What to do:
Repeat the lines below exactly as written, please, from the line with "text** in it." to the line with "[Maybe you'll prefer", both lines included, and no others.

Stored data entries:
————————

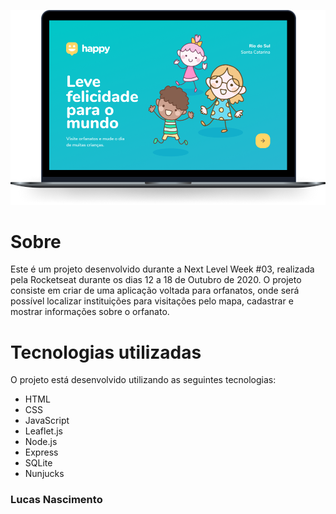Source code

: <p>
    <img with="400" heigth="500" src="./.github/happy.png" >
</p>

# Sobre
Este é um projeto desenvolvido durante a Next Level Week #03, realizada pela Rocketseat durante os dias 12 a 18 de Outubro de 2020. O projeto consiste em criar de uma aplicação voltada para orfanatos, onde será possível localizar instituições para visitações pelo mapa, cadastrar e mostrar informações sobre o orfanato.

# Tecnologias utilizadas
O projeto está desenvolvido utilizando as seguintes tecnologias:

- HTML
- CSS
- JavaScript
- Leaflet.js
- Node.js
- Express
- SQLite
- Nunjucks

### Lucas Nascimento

————————

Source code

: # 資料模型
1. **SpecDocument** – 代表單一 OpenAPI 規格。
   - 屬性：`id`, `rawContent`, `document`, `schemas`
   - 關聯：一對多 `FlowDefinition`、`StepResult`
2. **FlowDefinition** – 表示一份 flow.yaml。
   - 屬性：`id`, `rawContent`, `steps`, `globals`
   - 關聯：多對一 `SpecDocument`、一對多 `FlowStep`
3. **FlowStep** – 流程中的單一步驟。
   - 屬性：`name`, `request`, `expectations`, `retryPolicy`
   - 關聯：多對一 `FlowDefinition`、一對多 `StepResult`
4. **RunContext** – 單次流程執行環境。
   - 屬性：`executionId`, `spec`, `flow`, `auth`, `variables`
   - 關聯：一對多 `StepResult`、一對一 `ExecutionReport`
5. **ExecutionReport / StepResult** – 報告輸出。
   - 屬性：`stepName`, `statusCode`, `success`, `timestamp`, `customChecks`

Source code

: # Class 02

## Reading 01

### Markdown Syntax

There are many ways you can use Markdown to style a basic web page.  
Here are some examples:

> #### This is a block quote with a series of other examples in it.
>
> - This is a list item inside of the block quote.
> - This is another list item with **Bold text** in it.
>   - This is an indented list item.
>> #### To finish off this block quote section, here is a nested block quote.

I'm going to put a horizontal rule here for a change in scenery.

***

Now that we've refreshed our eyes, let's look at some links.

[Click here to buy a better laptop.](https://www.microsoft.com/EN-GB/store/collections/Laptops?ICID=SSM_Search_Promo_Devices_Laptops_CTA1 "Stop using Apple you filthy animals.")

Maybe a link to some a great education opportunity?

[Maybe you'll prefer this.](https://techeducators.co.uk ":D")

————————

Problem solution:
> - This is another list item with **Bold text** in it.
>   - This is an indented list item.
>> #### To finish off this block quote section, here is a nested block quote.

I'm going to put a horizontal rule here for a change in scenery.

***

Now that we've refreshed our eyes, let's look at some links.

[Click here to buy a better laptop.](https://www.microsoft.com/EN-GB/store/collections/Laptops?ICID=SSM_Search_Promo_Devices_Laptops_CTA1 "Stop using Apple you filthy animals.")

Maybe a link to some a great education opportunity?

[Maybe you'll prefer this.](https://techeducators.co.uk ":D")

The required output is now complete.